Solr 6 Cross-Data Center Replication

Datetime:2016-08-23 02:02:50          Topic: Solr           Share

With the recent release of Solr 6.0, we got a host of new functionalities users have been anxiously waiting for. We’ve got the Parallel SQL over MapReduce that we recently blogged about, the new default similarity model, changes to the default similarity model configuration, the graph query and the cross-data center replication. We will slowly discuss all of the features of new Solr version, but today we will look at the cross-data center replication functionality, how it works, how to set it up and what to keep in mind when using it.

Starting with cross data center replication

The cross-data center replication uses a specialized transaction log. When using the standard replication in SolrCloud, Solr stores up to 100 entries in transaction log and uses that information to synchronize replicas with the leader. If the replicas are too far behind the leader (i.e., the transaction log is not enough to synchronize) then the full replication of the changed segments is performed. This is different from how cross-data center replication works. In cross-data center replication the modified version of the update log stores an unlimited number of entries and uses that information to synchronize the source collection which we index data to, with the target collection that works as a copy of the source. The idea behind the logic is that the so called  replicator configured in the source collection periodically reads the data from the update log and sends the updates in batches to target collection(s).

The data flow is as follows:

  1. Shard leader in the source  collection receives an indexing command
  2. The indexing command is processed and indexed
  3. Data is replicated to local cluster replicas using standard SolrCloud replication
  4. If the indexing was successful, the indexing command entries are written to the update log
  5. The update log entries are persisted to the disk
  6. If step 5) was successful, the replicator  mechanism checks the update log
  7. If new entries are found a batch is created
  8. The batch is sent to the appropriate target  collection
  9. Data are received by the target  collection leaders and are replicated to replicas using standard SolrCloud replication

This is the basic data flow when using the cross-data center replication.
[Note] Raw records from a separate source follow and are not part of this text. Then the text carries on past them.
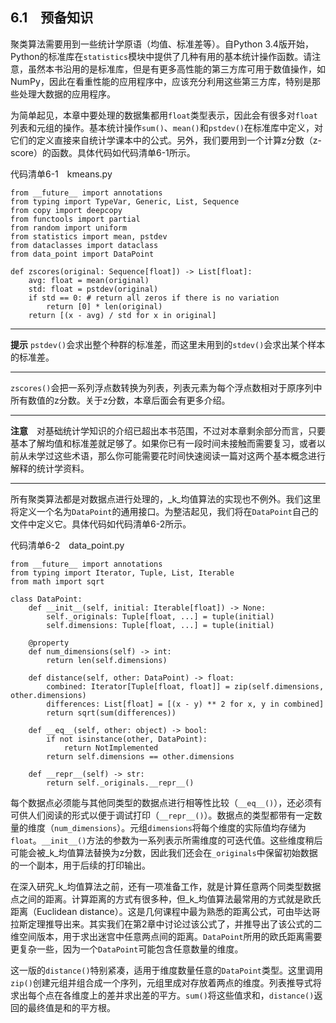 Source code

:    

## 6.1　预备知识

聚类算法需要用到一些统计学原语（均值、标准差等）。自Python 3.4版开始，Python的标准库在`statistics`模块中提供了几种有用的基本统计操作函数。请注意，虽然本书沿用的是标准库，但是有更多高性能的第三方库可用于数值操作，如NumPy，因此在看重性能的应用程序中，应该充分利用这些第三方库，特别是那些处理大数据的应用程序。

为简单起见，本章中要处理的数据集都用`float`类型表示，因此会有很多对`float`列表和元组的操作。基本统计操作`sum()`、`mean()`和`pstdev()`在标准库中定义，对它们的定义直接来自统计学课本中的公式。另外，我们要用到一个计算z分数（z-score）的函数。具体代码如代码清单6-1所示。

代码清单6-1　kmeans.py

```
from __future__ import annotations
from typing import TypeVar, Generic, List, Sequence
from copy import deepcopy
from functools import partial
from random import uniform
from statistics import mean, pstdev
from dataclasses import dataclass
from data_point import DataPoint

def zscores(original: Sequence[float]) -> List[float]:
    avg: float = mean(original)
    std: float = pstdev(original)
    if std == 0: # return all zeros if there is no variation
        return [0] * len(original)
    return [(x - avg) / std for x in original]
```

---

  

**提示** `pstdev()`会求出整个种群的标准差，而这里未用到的`stdev()`会求出某个样本的标准差。

---

  

`zscores()`会把一系列浮点数转换为列表，列表元素为每个浮点数相对于原序列中所有数值的z分数。关于z分数，本章后面会有更多介绍。

---

  

**注意**　对基础统计学知识的介绍已超出本书范围，不过对本章剩余部分而言，只要基本了解均值和标准差就足够了。如果你已有一段时间未接触而需要复习，或者以前从未学过这些术语，那么你可能需要花时间快速阅读一篇对这两个基本概念进行解释的统计学资料。

---

  

所有聚类算法都是对数据点进行处理的，_k_均值算法的实现也不例外。我们这里将定义一个名为`DataPoint`的通用接口。为整洁起见，我们将在`DataPoint`自己的文件中定义它。具体代码如代码清单6-2所示。

代码清单6-2　data_point.py

```
from __future__ import annotations
from typing import Iterator, Tuple, List, Iterable
from math import sqrt

class DataPoint:
    def __init__(self, initial: Iterable[float]) -> None:
        self._originals: Tuple[float, ...] = tuple(initial)
        self.dimensions: Tuple[float, ...] = tuple(initial)

    @property
    def num_dimensions(self) -> int:
        return len(self.dimensions)

    def distance(self, other: DataPoint) -> float:
        combined: Iterator[Tuple[float, float]] = zip(self.dimensions, other.dimensions)
        differences: List[float] = [(x - y) ** 2 for x, y in combined]
        return sqrt(sum(differences))

    def __eq__(self, other: object) -> bool:
        if not isinstance(other, DataPoint):
            return NotImplemented
        return self.dimensions == other.dimensions

    def __repr__(self) -> str:
        return self._originals.__repr__()
```

每个数据点必须能与其他同类型的数据点进行相等性比较（`__eq__()`），还必须有可供人们阅读的形式以便于调试打印（`__repr__()`）。数据点的类型都带有一定数量的维度（`num_dimensions`）。元组`dimensions`将每个维度的实际值均存储为`float`。`__init__()`方法的参数为一系列表示所需维度的可迭代值。这些维度稍后可能会被_k_均值算法替换为z分数，因此我们还会在`_originals`中保留初始数据的一个副本，用于后续的打印输出。

在深入研究_k_均值算法之前，还有一项准备工作，就是计算任意两个同类型数据点之间的距离。计算距离的方式有很多种，但_k_均值算法最常用的方式就是欧氏距离（Euclidean distance）。这是几何课程中最为熟悉的距离公式，可由毕达哥拉斯定理推导出来。其实我们在第2章中讨论过该公式了，并推导出了该公式的二维空间版本，用于求出迷宫中任意两点间的距离。`DataPoint`所用的欧氏距离需要更复杂一些，因为一个`DataPoint`可能包含任意数量的维度。

这一版的`distance()`特别紧凑，适用于维度数量任意的`DataPoint`类型。这里调用`zip()`创建元组并组合成一个序列，元组里成对存放着两点的维度。列表推导式将求出每个点在各维度上的差并求出差的平方。`sum()`将这些值求和，`distance()`返回的最终值是和的平方根。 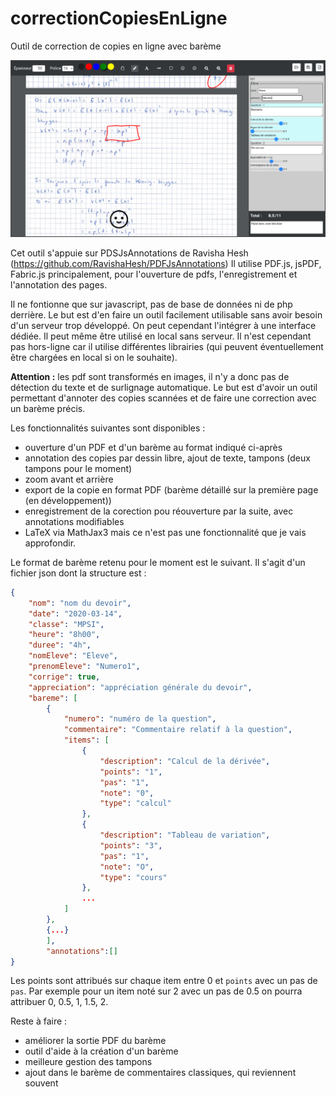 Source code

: # correctionCopiesEnLigne
Outil de correction de copies en ligne avec barème

![](https://raw.githubusercontent.com/yannicklebras/correctionCopiesEnLigne/master/ccel.png)

Cet outil s'appuie sur PDSJsAnnotations de Ravisha Hesh (https://github.com/RavishaHesh/PDFJsAnnotations)
Il utilise PDF.js, jsPDF, Fabric.js principalement, pour l'ouverture de pdfs, l'enregistrement et l'annotation des pages.

Il ne fontionne que sur javascript, pas de base de données ni de php derrière. Le but est d'en faire un outil facilement utilisable sans avoir besoin d'un serveur trop développé. On peut cependant l'intégrer à une interface dédiée. Il peut même être utilisé en local sans serveur. Il n'est cependant pas hors-ligne car il utilise différentes librairies (qui peuvent éventuellement être chargées en local si on le souhaite).

**Attention :** les pdf sont transformés en images, il n'y a donc pas de détection du texte et de surlignage automatique. Le but est d'avoir un outil permettant d'annoter des copies scannées et de faire une correction avec un barème précis. 

Les fonctionnalités suivantes sont disponibles : 
- ouverture d'un PDF et d'un barème au format indiqué ci-après
- annotation des copies par dessin libre, ajout de texte, tampons (deux tampons pour le moment)
- zoom avant et arrière
- export de la copie en format PDF (barème détaillé sur la première page (en développement))
- enregistrement de la corection pou réouverture par la suite, avec annotations modifiables
- LaTeX via MathJax3 mais ce n'est pas une fonctionnalité que je vais approfondir.

Le format de barème retenu pour le moment est le suivant. Il s'agit d'un fichier json dont la structure est :
```JSON
{
    "nom": "nom du devoir",
    "date": "2020-03-14",
    "classe": "MPSI",
    "heure": "8h00",
    "duree": "4h",
    "nomEleve": "Eleve",
    "prenomEleve": "Numero1",
    "corrige": true,
    "appreciation": "appréciation générale du devoir",
    "bareme": [
        {
            "numero": "numéro de la question",
            "commentaire": "Commentaire relatif à la question",
            "items": [
                {
                    "description": "Calcul de la dérivée",
                    "points": "1",
                    "pas": "1",
                    "note": "0",
                    "type": "calcul"
                },
                {
                    "description": "Tableau de variation",
                    "points": "3",
                    "pas": "1",
                    "note": "O",
                    "type": "cours"
                },
                ...
            ]
        },
        {...}
        ],
        "annotations":[]
}
```

Les points sont attribués sur chaque item entre 0 et ```points``` avec un pas de ```pas```. Par exemple pour un item noté sur 2 avec un pas de 0.5 on pourra attribuer 0, 0.5, 1, 1.5, 2. 



Reste à faire :
- améliorer la sortie PDF du barème
- outil d'aide à la création d'un barème
- meilleure gestion des tampons
- ajout dans le barème de commentaires classiques, qui reviennent souvent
Keep in mind that the operations in points 1 – 5 are synchronous and the ones in 6 – 9 are done asynchronously by using a separate background thread. This is done to enable batching and optimize the way updates are sent through the network to ensure maximum scalability.

Our collection layout

For the purpose of the this post, we decided to set up a cross-data center replication between two data centers. The source one, to which we will index data is called East and the target one which will receive data using replication is called West . Each data center will have a single SolrCloud cluster with dedicated ZooKeeper ensemble, so that each cluster is not dependent on the other.

Each cluster will also have a single collection called sematext_test comprised of one leader shard and one replica:

Setting up source collection

The source collection, is the one that will be used as the source of truth for the replication data. The data from that collection will be replicated to target collections that are located in other data centers. To make things work we need to do two things:

  • include a special /cdcr  handler in the solrconfig.xml  file
  • modify the updateHandler  configuration to use a modified version of the update log

The modified parts of the solrconfig.xml file for the source collection should look like this:

<requestHandler name="/cdcr" class="solr.CdcrRequestHandler">
  <lst name="replica">
    <str name="zkHost">10.1.2.1:7983</str>
    <str name="source">sematext_test</str>
    <str name="target">sematext_test</str>
  </lst>

  <lst name="replicator">
    <str name="threadPoolSize">1</str>
    <str name="schedule">1000</str>
    <str name="batchSize">128</str>
  </lst>

  <lst name="updateLogSynchronizer">
    <str name="schedule">60000</str>
  </lst>
</requestHandler>

<updateHandler class="solr.DirectUpdateHandler2">
  <updateLog class="solr.CdcrUpdateLog">
    <str name="dir">${solr.ulog.dir:}</str>
  </updateLog>
</updateHandler>

First, we have the /cdcr handler configuration. We start by including the replica section, which points our source collection to the target one. Yes, our source collection will push the data to the target collection. We need to provide three things:

  • zkHost – the address of ZooKeeper instance of the target  collection. This is important. This is not the local cluster ZooKeeper, but the target  one. So we need to ensure that the source  SolrCloud instance is able to connect to the  target  SolrCloud cluster and its ZooKeeper ensemble
  • source – the name of the source  collection
  • target – the name of the target  collection

The second section provides the configuration for the replicator functionality. This functionality is responsible for monitoring cross-data center replication update log (every schedule milliseconds), create batches (with batchSize number of entries) and send them. It is suggested to use one thread per replica (controlled by threadPoolSize property).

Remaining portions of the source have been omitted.